Elisburg’s experience had shown him that “the present system for challenging workshop abuses is a study in futility.”9 The protocols laid out in the 1986 amendments (especially related to a subminimum-wage worker’s appeal to the secretary of labor) along with other so-called oversight measures didn’t make sense. Elisburg argued they were “not only unhelpful, they are useless.”10 He believed the very structure of the system related to the law was woefully misconceived and lacking serious thought on the part of the party with the most power, once again not the worker with disabilities. For instance, how and who would pay attorney’s fees if subminimum wages were challenged was not specified, a basic legal consideration.

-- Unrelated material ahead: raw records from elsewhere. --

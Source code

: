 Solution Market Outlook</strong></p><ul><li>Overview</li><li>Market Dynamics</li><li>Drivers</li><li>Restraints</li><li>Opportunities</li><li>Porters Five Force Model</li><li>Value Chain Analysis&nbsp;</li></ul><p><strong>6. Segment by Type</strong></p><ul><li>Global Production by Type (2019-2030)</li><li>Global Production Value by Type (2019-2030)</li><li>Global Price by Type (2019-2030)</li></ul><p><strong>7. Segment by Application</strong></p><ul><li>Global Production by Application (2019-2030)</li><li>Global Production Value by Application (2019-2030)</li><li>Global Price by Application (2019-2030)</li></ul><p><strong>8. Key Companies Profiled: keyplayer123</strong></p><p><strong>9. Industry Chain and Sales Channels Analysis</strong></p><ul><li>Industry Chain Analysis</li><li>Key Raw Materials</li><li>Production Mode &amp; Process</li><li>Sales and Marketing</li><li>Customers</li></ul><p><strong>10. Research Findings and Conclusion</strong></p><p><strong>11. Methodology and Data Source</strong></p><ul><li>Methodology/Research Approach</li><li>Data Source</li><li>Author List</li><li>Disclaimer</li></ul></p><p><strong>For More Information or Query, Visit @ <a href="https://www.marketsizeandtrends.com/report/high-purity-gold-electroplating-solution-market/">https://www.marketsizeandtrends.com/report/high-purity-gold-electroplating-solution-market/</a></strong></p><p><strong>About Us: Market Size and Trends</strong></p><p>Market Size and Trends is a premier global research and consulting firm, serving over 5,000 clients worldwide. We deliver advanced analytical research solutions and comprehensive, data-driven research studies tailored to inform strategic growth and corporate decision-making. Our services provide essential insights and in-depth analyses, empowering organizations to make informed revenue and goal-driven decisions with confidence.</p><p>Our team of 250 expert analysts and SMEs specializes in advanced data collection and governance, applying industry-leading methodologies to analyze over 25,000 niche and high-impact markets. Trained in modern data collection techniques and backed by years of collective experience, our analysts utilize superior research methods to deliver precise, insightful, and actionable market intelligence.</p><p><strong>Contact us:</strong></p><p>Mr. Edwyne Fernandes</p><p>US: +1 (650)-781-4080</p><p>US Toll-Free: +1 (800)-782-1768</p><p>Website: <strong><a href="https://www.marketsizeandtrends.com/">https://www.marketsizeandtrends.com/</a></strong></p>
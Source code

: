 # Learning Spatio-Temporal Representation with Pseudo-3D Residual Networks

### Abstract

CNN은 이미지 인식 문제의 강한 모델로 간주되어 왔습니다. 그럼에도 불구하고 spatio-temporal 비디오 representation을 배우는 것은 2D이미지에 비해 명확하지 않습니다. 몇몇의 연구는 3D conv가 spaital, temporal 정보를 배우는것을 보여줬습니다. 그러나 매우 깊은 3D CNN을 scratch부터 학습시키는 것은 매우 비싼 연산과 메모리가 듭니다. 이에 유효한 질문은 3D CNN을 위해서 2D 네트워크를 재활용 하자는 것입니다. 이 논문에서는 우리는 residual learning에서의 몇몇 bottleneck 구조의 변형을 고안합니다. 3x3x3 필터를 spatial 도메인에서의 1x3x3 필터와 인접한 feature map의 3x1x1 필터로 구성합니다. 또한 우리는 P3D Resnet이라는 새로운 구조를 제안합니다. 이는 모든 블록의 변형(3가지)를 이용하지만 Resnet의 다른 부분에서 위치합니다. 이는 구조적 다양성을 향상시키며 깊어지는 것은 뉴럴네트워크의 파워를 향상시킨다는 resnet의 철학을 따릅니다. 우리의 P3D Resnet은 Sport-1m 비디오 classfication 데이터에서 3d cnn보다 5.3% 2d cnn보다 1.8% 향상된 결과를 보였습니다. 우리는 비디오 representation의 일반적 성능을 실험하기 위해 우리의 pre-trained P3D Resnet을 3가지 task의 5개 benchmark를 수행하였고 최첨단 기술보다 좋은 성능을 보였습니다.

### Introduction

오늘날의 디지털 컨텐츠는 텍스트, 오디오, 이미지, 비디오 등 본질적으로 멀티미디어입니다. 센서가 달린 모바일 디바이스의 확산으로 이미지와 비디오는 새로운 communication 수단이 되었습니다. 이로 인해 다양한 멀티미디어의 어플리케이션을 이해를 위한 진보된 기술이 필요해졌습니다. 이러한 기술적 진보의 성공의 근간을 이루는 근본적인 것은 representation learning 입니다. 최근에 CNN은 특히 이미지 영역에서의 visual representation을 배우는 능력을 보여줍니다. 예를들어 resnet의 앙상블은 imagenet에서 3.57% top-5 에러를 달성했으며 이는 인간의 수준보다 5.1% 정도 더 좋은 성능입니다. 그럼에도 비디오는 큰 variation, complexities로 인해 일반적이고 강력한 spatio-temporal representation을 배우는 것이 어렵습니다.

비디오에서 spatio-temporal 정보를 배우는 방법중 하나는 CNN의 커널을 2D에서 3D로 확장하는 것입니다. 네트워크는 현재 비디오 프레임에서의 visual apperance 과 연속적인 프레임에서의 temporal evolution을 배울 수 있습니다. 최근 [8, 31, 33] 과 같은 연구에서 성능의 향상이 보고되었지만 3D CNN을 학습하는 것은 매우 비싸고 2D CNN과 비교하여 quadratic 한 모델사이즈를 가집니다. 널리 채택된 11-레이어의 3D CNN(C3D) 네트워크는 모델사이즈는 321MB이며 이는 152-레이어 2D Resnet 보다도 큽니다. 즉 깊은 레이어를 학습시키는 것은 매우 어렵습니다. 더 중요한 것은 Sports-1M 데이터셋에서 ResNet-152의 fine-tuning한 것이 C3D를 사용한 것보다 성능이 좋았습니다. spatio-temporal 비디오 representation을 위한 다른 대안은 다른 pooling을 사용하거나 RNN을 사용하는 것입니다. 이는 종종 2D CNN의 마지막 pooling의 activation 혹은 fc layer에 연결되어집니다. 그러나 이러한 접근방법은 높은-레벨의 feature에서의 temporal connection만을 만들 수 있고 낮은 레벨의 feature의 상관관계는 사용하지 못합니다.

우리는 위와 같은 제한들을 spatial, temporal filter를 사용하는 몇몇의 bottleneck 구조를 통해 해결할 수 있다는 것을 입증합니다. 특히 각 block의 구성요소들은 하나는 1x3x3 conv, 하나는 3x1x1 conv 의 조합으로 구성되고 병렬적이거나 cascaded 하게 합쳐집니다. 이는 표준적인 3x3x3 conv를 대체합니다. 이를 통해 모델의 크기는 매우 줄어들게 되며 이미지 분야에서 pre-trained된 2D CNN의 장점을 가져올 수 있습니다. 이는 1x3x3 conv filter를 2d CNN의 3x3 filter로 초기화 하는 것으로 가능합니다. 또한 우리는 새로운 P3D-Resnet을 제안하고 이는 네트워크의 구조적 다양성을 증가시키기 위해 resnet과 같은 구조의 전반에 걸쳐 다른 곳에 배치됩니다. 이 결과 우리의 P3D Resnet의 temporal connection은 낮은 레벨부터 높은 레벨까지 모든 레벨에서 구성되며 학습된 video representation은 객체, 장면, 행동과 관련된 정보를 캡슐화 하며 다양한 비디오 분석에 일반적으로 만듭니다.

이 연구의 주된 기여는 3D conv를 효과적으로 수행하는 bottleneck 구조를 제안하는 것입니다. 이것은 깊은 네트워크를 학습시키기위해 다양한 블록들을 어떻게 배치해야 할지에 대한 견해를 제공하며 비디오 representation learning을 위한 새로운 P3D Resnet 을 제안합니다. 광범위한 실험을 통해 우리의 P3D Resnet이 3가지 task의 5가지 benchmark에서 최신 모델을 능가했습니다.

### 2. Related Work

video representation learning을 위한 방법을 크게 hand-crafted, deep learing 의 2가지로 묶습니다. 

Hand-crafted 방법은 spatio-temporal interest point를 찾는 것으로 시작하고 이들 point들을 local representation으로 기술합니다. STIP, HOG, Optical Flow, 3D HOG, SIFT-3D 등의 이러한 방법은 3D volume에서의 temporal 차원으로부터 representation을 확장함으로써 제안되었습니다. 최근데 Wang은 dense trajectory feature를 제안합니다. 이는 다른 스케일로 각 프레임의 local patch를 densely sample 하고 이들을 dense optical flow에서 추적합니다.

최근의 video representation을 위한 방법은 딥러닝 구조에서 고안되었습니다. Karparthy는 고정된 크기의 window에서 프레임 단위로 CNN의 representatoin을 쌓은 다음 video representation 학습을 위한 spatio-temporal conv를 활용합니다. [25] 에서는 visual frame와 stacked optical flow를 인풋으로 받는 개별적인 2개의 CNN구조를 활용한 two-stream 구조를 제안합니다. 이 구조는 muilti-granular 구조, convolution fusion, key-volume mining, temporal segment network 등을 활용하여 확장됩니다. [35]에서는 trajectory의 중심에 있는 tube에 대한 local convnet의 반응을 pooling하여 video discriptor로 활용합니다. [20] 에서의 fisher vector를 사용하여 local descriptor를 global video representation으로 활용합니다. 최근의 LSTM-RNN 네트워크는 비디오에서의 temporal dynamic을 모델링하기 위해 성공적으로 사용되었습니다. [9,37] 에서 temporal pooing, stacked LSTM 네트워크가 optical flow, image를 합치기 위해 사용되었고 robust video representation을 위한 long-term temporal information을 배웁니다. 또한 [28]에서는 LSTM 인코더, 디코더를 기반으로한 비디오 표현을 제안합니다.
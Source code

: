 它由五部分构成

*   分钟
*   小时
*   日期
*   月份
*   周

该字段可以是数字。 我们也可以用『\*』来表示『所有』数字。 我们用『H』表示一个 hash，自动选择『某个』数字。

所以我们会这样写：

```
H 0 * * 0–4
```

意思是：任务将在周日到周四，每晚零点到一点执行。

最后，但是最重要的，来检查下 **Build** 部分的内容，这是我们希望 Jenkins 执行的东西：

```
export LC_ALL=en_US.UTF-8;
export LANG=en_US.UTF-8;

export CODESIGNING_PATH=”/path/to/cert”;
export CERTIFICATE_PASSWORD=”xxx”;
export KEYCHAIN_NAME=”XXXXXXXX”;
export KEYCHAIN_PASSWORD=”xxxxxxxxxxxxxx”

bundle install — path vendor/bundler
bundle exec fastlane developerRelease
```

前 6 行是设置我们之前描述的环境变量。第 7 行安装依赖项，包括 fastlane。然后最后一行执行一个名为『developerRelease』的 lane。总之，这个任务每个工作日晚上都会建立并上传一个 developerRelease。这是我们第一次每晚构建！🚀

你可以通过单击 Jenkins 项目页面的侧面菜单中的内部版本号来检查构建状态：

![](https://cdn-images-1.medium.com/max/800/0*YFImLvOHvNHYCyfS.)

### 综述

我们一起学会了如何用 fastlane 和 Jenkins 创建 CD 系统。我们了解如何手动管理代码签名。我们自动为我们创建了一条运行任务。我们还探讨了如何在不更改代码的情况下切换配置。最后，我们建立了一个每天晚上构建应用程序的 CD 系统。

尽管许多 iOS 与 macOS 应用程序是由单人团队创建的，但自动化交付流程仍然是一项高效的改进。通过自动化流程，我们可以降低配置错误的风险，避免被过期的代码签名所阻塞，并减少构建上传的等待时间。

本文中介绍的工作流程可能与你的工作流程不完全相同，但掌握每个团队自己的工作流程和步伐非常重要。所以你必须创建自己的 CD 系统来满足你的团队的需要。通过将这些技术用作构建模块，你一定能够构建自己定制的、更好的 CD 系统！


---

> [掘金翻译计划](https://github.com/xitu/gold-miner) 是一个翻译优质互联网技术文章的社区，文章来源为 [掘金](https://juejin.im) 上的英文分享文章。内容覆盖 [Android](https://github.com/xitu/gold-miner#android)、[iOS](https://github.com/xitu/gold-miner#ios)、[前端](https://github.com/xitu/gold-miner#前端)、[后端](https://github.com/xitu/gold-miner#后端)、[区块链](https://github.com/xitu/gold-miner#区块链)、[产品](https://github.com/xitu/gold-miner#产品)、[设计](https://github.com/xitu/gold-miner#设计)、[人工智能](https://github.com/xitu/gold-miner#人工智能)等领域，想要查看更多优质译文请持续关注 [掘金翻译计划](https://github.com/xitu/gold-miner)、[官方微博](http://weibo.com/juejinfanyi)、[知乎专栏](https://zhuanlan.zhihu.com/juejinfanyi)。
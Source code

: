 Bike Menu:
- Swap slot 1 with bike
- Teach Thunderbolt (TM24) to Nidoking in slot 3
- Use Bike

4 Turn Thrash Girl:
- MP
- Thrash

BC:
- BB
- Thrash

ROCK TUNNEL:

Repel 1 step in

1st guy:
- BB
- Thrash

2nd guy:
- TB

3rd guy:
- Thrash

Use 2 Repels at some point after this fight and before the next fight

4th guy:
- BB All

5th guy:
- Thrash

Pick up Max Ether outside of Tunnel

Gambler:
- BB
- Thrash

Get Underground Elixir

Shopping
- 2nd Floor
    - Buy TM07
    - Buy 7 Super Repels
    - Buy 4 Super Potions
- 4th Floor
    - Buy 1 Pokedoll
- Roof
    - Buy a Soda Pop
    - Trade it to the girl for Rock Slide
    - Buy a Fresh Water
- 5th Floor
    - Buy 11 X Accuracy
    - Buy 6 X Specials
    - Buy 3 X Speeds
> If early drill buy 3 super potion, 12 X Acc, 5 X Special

As Elisburg pointed out, “Basically, the individual workers who are required to sign a complaint are put at tremendous risk of conflict with their employers under difficult employment circumstances.” The 1986 amendments allowed the subminimum-wage worker to have a complaint filed by a parent, a not-so-subtle reference to one of the enduring stereotypes of people with developmental disabilities, known as “the eternal child.” In sum, the entire process was fraught with provisions typical of the disability industrial complex, where the goal is to not afford basic civil rights but to maintain the status quo.
Elisburg also exposed the unrealistic enforcement of the timelines associated with a worker’s complaint, which gave the secretary ten days to assign a case to an administrative law judge, who was then supposed to hear the case within thirty days. He had recently been involved with a case in Texas that had taken over fifteen months to resolve, roughly more than ten times the amount of time written into the amendments. From this experience Mr. Elisburg noted that for the worker with the disability and their guardians to proceed with a complaint, they would need “expert economists and others in time and motion studies.”11 Elisberg’s testimony is rife with passion and a desire to make sense of a law that seemed only to get worse each time it was brought before Congress. Adamant, he pointed out that “the sheltered workshop personnel and management had little understanding of the rules, . . . the records they had were virtually nonexistent to support the exemption” (that is, to pay subminimum wages). He added, “And they had little economic justification for the wage scales they set.”12
In closing, Elisberg asked, “How in good conscience can we ask these workers to also foot the legal bill?” He did not believe any amount of oversight could remedy the essential flaws in the outdated system, adding that “to suggest a worker earning $2.05 an hour can afford legal counsel is ludicrous.”
One might expect that Elisburg’s testimony, as a USDOL insider, an attorney, and a concerned citizen, would have prompted the overhaul that the law needed, especially since the 1986 amendment had removed the wage floor and the reporting of abuses was essentially void or at the very least defunct, but it was not to be. Perhaps the lobbying by the sheltered-workshop industry had achieved its end, or maybe, since few subminimum-wage workers with disabilities were seen as constituents, the political will just was not there. As it turned out, no changes were made during 1994, in oversight, complaint processes, or reinstatement of the wage floor. Instead, the practice of paying subminimum wages to workers with disabilities went untouched and would remain that way for two more decades. It would take three women from Georgia, two with intellectual disabilities, to take their cases to the Supreme Court in order to win a decision that would set them free and create the basis for a real challenge to section 14(c), the sheltered-workshop system, and its lobbyists. The path would be a winding one, and justice would come only in short spurts. There had been oversight hearings for decades, and civil-rights wins too, but subminimum wages for workers with disabilities seemed cocooned in a time capsule.